The Trump administration moved Thursday to vastly expand offshore drilling from the Atlantic to the Arctic oceans with a plan that would open up federal waters off California for the first time in more than three decades. (Jan. 4)
A federal judge on Friday delivered a blow to the Trump administration’s effort to expand offshore drilling, restoring bans in vast parts of the Arctic Ocean and dozens of canyons in the Atlantic Ocean.
In Alaska, U.S. District Court Judge Sharon Gleason threw out President Donald Trump’s 2017 executive order overturning Obama-era restrictions.
Federal law allows presidents to remove certain lands from development, Gleason said, but not reverse bans. Only an act of Congress can revoke the withdrawals, she said.
The environmental bans issued by former President Barack Obama in 2015 and 2016 were aimed to protect polar bears, walruses, ice seals and Alaska Native villages that depend on the animals.

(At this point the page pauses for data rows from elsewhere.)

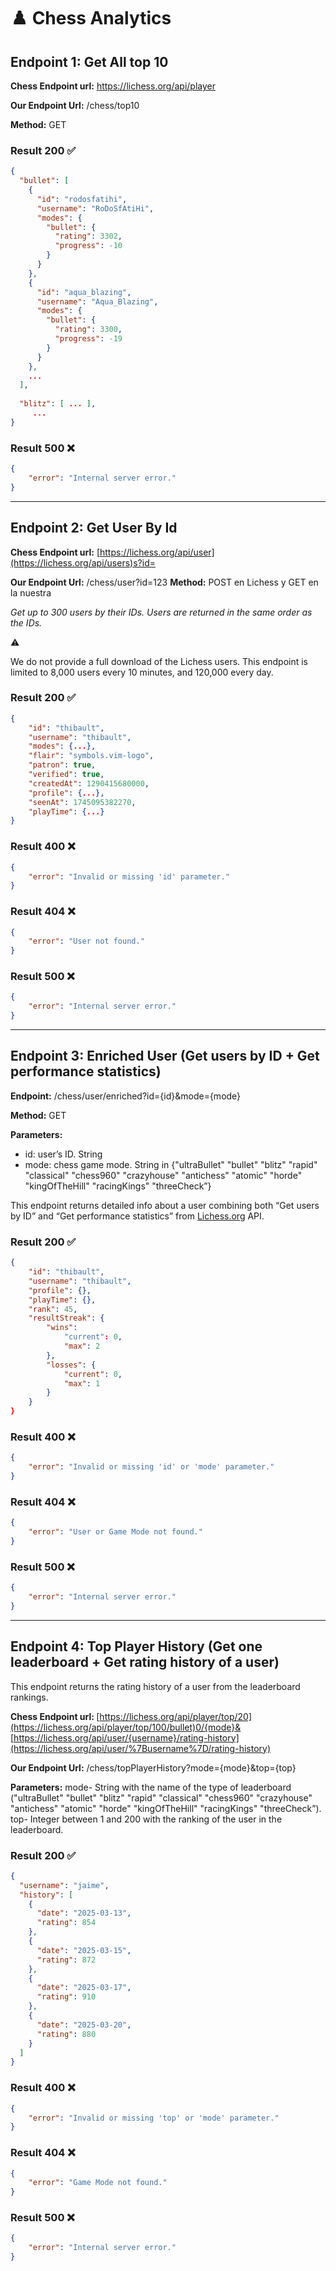 # ♟️ Chess Analytics

## Endpoint 1: Get All top 10

**Chess Endpoint url:** https://lichess.org/api/player

**Our Endpoint Url:** /chess/top10

**Method:** GET

### Result 200 ✅

```json
{
  "bullet": [
    {
      "id": "rodosfatihi",
      "username": "RoDoSfAtiHi",
      "modes": {
        "bullet": {
          "rating": 3302,
          "progress": -10
        }
      }
    },
    {
      "id": "aqua_blazing",
      "username": "Aqua_Blazing",
      "modes": {
        "bullet": {
          "rating": 3300,
          "progress": -19
        }
      }
    }, 
    ... 
  ],
    
  "blitz": [ ... ], 
	 ...
}
```

### Result 500 ❌

```json
{
	"error": "Internal server error."
}
```

---

## Endpoint 2: Get User By Id

**Chess Endpoint url:** [https://lichess.org/api/user](https://lichess.org/api/users)s?id=

**Our Endpoint Url:** /chess/user?id=123
**Method:** POST en Lichess y GET en la nuestra

*Get up to 300 users by their IDs. Users are returned in the same order as the IDs.*

<aside>
⚠️

We do not provide a full download of the Lichess users. This endpoint is limited to 8,000 users every 10 minutes, and 120,000 every day.

</aside>

### Result 200 ✅

```json
{
	"id": "thibault",
	"username": "thibault",
	"modes": {...},
	"flair": "symbols.vim-logo",
	"patron": true,
	"verified": true,
	"createdAt": 1290415680000,
	"profile": {...},
	"seenAt": 1745095382270,
	"playTime": {...}
}
```

### Result 400 ❌

```json
{
	"error": "Invalid or missing 'id' parameter."
}
```

### Result 404 ❌

```json
{
	"error": "User not found."
}
```

### Result 500 ❌

```json
{
	"error": "Internal server error."
}
```

---

## Endpoint 3: Enriched User (Get users by ID + Get performance statistics)

**Endpoint:** /chess/user/enriched?id={id}&mode={mode}

**Method:** GET

**Parameters:**

- id: user’s ID. String
- mode: chess game mode. String in {"ultraBullet" "bullet" "blitz" "rapid" "classical" "chess960" "crazyhouse" "antichess" "atomic" "horde" "kingOfTheHill" "racingKings" "threeCheck”}

This endpoint returns detailed info about a user combining both “Get users by ID” and “Get performance statistics” from [Lichess.org](http://Lichess.org) API.

### Result 200 ✅

```json
{
	"id": "thibault",
	"username": "thibault",
	"profile": {},
	"playTime": {},
	"rank": 45,
	"resultStreak": {
		"wins": 
			"current": 0,
			"max": 2
		},
		"losses": {
			"current": 0,
			"max": 1
		}
	}
}
```

### Result 400 ❌

```json
{
	"error": "Invalid or missing 'id' or 'mode' parameter."
}
```

### Result 404 ❌

```json
{
	"error": "User or Game Mode not found."
}
```

### Result 500 ❌

```json
{
	"error": "Internal server error."
}
```

---

## Endpoint 4: Top Player History (Get one leaderboard  + Get rating history of a user)

This endpoint returns the rating history of a user from the leaderboard rankings.

**Chess Endpoint url: [](https://lichess.org/player/top/200/bullet)**[https://lichess.org/api/player/top/20](https://lichess.org/api/player/top/100/bullet)0/{mode}& [https://lichess.org/api/user/{username}/rating-history](https://lichess.org/api/user/%7Busername%7D/rating-history)

**Our Endpoint Url:** /chess/topPlayerHistory?mode={mode}&top={top}

**Parameters:**
mode- String with the name of the type of leaderboard ("ultraBullet" "bullet" "blitz" "rapid" "classical" "chess960" "crazyhouse" "antichess" "atomic" "horde" "kingOfTheHill" "racingKings" "threeCheck”).
top- Integer between 1 and 200 with the ranking of the user in the leaderboard.

### Result 200 ✅

```json
{
  "username": "jaime",
  "history": [
    {
      "date": "2025-03-13",
      "rating": 854
    },
    {
      "date": "2025-03-15",
      "rating": 872
    },
    {
      "date": "2025-03-17",
      "rating": 910
    },
    {
      "date": "2025-03-20",
      "rating": 880
    }
  ]
}

```

### Result 400 ❌

```json
{
	"error": "Invalid or missing 'top' or 'mode' parameter."
}
```

### Result 404 ❌

```json
{
	"error": "Game Mode not found."
}
```

### Result 500 ❌

```json
{
	"error": "Internal server error."
}
```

The American Petroleum Institute, a defendant in the case, disagreed with the decision.
“In addition to bringing supplies of affordable energy to consumers for decades to come, developing our abundant offshore resources can provide billions in government revenue, create thousands of jobs and will also strengthen our national security,” it said in a statement.
Erik Grafe, an attorney with Earthjustice, said the judge’s ruling will help safeguard oceans and wildlife from fossil fuel interests. The organization represented environmental groups that sued the Trump administration over the executive order.
Acting Assistant U.S. Attorney General Jeffrey Wood said the groups misinterpreted the Outer Continental Shelf Lands Act at issue during a hearing before Gleason last year. He argued the act is meant to be flexible and not bind presidents to another’s decisions.
Obama halted exploration in coastal areas of the Beaufort and Chukchi seas and the Hanna Shoal in 2015. The following year, he withdrew most other potential Arctic Ocean lease areas — about 98 percent of the Arctic outer continental shelf.
To protect marine mammals, deep-water corals, valuable fish populations and migratory whales in the Atlantic, Obama banned exploration in 5,937 square miles of underwater canyon complexes.